Exercise goal - Where the records below reach the line containing "[^Hâşiye2]: Sırp bir", start transcribing, and end with the line containing "[^Hâşiye3]: Hesapta malûmdur", exactly and with nothing else added.

Rendered images with source text:
Content starts

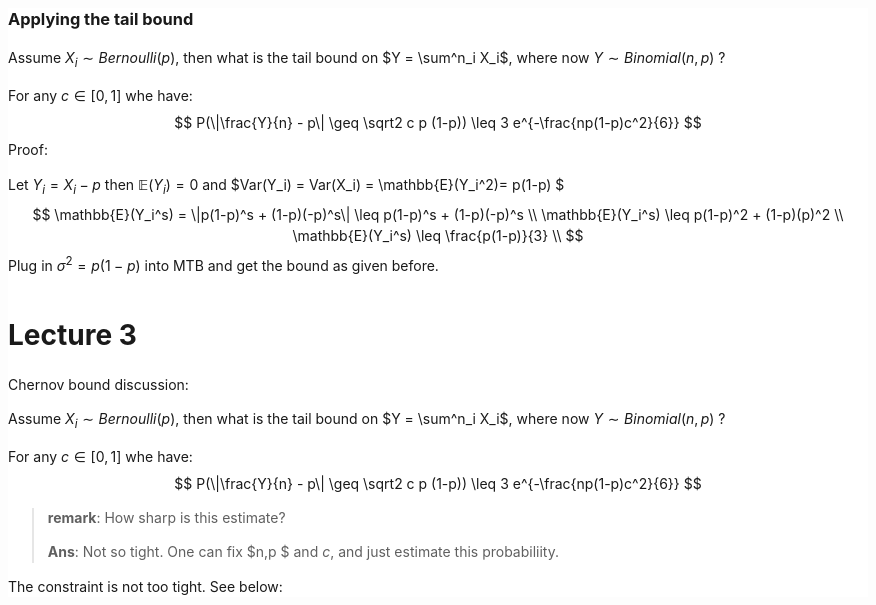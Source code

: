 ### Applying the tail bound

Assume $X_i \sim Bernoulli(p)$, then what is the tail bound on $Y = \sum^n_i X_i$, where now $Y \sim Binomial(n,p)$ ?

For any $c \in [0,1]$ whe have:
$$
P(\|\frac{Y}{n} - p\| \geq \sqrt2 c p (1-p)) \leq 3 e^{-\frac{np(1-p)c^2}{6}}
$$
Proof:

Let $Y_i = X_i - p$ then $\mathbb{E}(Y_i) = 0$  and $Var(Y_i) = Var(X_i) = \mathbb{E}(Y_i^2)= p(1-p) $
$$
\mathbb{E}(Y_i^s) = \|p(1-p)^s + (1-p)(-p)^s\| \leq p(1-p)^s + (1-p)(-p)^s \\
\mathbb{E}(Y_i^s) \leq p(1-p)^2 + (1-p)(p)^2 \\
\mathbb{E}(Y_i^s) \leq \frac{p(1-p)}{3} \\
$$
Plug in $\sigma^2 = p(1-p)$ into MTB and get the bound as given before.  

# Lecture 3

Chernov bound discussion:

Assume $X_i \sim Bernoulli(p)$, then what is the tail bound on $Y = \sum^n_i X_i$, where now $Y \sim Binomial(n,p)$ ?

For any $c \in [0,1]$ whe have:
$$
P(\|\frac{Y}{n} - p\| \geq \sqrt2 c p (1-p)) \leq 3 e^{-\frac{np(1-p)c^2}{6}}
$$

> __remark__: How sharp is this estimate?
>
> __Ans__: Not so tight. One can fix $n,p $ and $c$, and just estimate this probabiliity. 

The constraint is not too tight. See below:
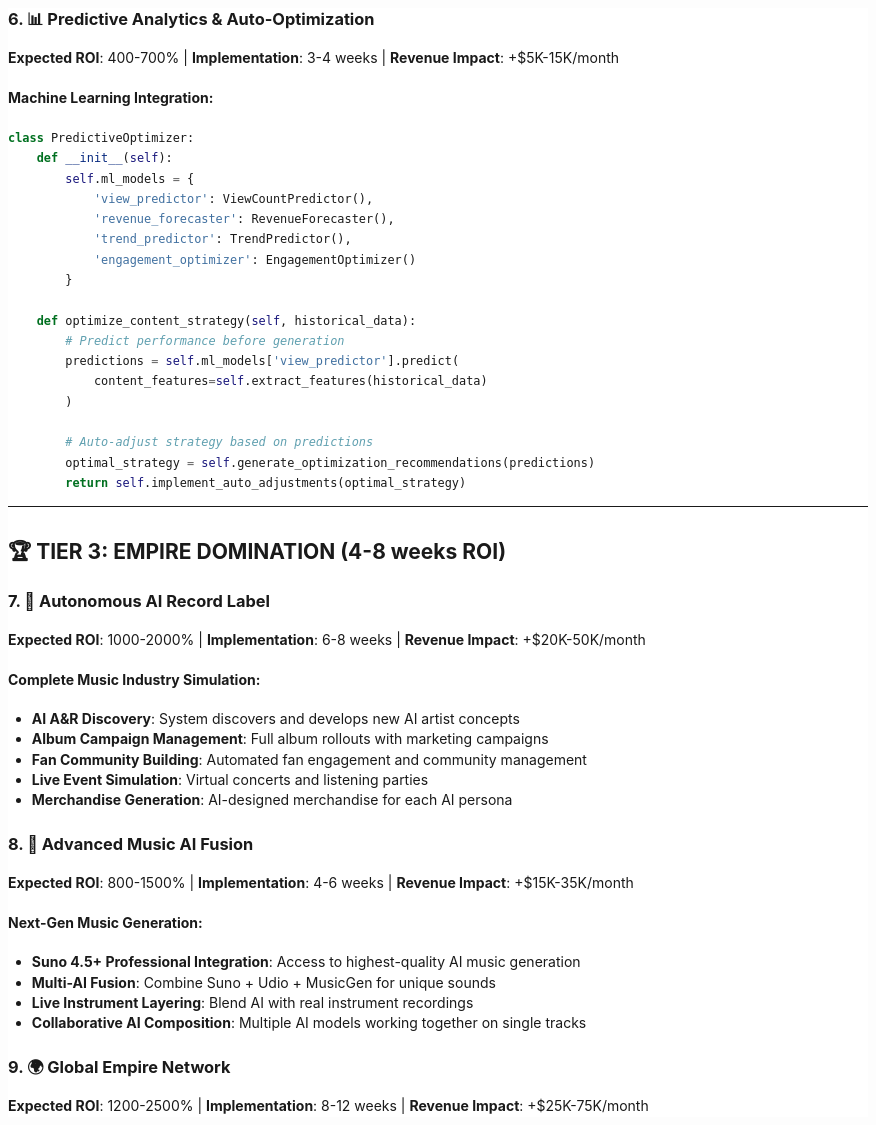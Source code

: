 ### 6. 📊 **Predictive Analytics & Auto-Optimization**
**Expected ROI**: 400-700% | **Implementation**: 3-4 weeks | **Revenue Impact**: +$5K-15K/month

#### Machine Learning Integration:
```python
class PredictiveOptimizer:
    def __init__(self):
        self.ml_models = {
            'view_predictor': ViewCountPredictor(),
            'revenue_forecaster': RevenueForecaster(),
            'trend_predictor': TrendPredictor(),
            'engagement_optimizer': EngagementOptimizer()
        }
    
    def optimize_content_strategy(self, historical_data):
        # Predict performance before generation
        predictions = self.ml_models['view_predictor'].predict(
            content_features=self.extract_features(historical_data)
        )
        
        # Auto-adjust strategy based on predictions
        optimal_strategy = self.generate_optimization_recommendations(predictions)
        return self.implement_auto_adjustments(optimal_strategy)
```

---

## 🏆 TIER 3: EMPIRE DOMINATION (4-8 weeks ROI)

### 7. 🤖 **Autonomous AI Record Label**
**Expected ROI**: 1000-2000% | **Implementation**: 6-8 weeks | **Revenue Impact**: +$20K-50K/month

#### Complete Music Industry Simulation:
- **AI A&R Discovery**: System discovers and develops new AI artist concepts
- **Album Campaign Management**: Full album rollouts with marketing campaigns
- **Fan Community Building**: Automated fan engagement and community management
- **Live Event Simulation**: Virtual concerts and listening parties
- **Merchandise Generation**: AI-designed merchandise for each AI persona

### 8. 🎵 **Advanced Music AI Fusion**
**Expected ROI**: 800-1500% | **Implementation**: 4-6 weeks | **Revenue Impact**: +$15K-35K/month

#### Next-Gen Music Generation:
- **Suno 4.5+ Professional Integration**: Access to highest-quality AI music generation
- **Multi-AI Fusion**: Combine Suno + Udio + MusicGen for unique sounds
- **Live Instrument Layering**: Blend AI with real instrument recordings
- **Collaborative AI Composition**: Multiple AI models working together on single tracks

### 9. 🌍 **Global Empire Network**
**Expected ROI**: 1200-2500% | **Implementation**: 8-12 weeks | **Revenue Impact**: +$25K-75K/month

Content ends
Content starts

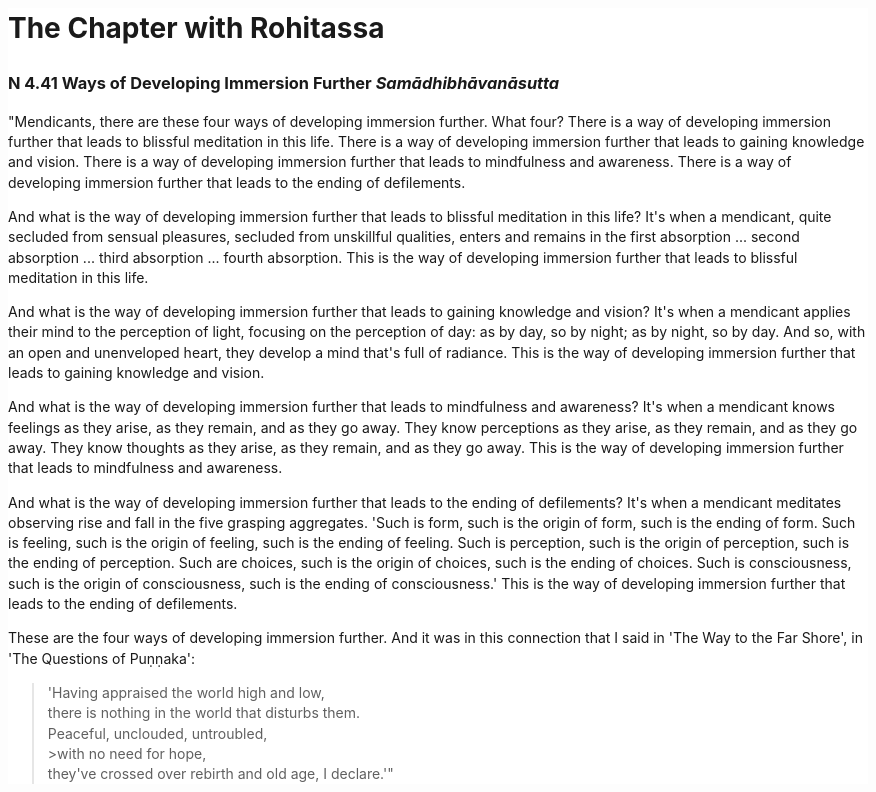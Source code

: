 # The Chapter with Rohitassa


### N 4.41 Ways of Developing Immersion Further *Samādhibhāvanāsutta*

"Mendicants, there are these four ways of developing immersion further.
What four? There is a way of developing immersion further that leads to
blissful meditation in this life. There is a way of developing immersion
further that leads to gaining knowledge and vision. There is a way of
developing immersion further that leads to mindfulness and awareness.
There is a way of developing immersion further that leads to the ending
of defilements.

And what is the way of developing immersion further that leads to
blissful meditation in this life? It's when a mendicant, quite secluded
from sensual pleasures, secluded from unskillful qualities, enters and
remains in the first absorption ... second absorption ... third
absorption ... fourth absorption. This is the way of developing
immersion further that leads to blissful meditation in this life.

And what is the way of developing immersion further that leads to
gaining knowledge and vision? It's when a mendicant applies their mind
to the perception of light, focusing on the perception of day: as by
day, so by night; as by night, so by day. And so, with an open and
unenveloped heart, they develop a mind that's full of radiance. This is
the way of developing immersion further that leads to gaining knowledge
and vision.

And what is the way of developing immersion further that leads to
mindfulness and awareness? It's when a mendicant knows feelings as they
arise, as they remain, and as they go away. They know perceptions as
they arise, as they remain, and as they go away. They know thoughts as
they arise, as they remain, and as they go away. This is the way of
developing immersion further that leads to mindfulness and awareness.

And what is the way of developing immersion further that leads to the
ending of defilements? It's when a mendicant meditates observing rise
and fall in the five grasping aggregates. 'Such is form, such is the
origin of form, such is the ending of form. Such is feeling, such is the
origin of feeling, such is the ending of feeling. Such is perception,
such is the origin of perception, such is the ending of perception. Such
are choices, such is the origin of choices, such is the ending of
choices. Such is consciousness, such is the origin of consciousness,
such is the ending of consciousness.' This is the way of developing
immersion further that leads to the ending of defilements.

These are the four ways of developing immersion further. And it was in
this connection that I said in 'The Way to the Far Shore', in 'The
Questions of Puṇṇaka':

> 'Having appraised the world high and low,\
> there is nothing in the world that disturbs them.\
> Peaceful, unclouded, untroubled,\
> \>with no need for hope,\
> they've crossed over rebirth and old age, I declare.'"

Content ends
Content starts

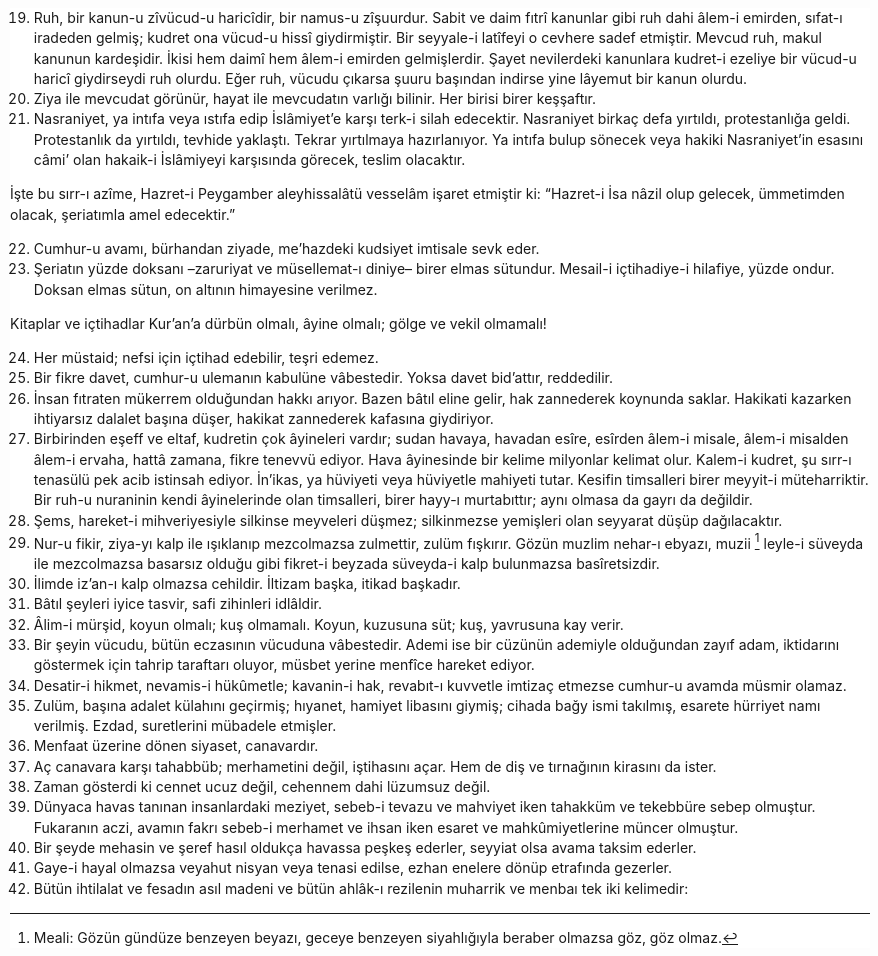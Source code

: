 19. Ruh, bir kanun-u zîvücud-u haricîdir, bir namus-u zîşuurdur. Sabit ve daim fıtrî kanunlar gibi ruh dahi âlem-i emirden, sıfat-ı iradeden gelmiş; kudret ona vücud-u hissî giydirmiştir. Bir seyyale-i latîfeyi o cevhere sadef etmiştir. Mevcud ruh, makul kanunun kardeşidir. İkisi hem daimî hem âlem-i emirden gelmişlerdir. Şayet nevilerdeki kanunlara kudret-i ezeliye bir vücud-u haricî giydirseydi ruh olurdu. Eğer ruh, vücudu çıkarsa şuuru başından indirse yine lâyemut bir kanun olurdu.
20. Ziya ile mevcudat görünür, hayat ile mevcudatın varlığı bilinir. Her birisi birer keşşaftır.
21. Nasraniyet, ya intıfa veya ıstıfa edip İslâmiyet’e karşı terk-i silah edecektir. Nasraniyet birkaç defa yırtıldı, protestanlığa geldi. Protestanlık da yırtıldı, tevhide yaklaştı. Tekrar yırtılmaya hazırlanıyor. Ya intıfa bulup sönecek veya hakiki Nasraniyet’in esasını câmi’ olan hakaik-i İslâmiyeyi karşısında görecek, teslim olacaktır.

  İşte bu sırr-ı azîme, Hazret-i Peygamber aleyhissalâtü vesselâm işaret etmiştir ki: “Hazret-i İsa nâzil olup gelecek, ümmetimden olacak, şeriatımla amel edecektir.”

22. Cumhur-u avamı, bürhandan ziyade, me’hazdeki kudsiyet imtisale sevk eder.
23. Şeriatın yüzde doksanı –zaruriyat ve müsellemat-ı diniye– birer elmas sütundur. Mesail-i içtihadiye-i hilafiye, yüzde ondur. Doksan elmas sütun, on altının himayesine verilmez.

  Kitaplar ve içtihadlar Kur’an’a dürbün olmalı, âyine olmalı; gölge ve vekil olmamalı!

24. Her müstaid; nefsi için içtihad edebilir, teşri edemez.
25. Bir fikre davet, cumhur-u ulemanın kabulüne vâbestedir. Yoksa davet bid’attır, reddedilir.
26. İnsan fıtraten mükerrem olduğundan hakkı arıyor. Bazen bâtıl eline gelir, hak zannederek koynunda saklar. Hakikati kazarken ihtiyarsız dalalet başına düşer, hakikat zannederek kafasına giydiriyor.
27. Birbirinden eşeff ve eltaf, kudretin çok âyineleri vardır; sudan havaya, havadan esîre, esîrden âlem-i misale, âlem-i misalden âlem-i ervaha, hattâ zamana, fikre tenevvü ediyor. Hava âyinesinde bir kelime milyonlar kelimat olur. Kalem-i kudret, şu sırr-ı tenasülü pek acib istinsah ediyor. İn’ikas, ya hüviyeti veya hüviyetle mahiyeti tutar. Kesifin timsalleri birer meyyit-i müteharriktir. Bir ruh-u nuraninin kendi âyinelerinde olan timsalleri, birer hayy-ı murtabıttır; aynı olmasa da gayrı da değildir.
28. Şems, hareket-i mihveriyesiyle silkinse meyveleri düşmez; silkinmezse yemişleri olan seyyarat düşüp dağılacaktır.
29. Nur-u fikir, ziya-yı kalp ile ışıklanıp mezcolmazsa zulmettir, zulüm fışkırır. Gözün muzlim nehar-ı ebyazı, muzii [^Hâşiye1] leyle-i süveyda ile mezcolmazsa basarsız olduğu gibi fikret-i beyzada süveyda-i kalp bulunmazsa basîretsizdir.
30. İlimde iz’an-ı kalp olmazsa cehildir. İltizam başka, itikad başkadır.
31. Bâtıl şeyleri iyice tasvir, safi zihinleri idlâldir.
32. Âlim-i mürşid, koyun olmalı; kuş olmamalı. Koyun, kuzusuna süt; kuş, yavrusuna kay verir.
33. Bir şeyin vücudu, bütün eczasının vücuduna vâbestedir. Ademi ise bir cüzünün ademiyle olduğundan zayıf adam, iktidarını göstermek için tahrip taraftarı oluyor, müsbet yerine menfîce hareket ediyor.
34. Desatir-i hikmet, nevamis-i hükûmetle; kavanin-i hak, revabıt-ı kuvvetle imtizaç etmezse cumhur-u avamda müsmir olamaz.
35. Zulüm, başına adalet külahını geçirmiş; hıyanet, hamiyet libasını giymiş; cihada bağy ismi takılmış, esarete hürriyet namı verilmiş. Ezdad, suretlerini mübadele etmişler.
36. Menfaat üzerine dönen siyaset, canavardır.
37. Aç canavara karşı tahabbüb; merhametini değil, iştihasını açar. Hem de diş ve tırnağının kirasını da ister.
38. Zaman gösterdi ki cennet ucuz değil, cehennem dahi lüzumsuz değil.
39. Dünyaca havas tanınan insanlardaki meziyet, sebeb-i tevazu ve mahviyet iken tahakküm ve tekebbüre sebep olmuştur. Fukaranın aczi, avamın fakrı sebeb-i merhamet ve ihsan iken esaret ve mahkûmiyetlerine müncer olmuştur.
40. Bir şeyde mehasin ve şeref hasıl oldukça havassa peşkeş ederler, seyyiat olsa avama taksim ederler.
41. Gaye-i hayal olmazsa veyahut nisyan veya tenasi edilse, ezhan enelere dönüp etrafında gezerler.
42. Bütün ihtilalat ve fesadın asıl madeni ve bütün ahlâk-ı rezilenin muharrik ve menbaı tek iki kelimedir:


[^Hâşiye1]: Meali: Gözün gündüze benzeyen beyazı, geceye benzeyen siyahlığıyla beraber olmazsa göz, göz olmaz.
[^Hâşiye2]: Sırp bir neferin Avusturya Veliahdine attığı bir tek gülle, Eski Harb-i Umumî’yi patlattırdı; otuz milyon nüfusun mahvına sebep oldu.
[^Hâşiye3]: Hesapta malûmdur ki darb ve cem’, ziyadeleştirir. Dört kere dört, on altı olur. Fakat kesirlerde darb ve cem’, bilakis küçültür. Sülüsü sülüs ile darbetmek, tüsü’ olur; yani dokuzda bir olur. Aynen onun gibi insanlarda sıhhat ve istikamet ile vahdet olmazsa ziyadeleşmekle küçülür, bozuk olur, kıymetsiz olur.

Content ends

Reply -
[^Hâşiye2]: Sırp bir neferin Avusturya Veliahdine attığı bir tek gülle, Eski Harb-i Umumî’yi patlattırdı; otuz milyon nüfusun mahvına sebep oldu.
[^Hâşiye3]: Hesapta malûmdur ki darb ve cem’, ziyadeleştirir. Dört kere dört, on altı olur. Fakat kesirlerde darb ve cem’, bilakis küçültür. Sülüsü sülüs ile darbetmek, tüsü’ olur; yani dokuzda bir olur. Aynen onun gibi insanlarda sıhhat ve istikamet ile vahdet olmazsa ziyadeleşmekle küçülür, bozuk olur, kıymetsiz olur.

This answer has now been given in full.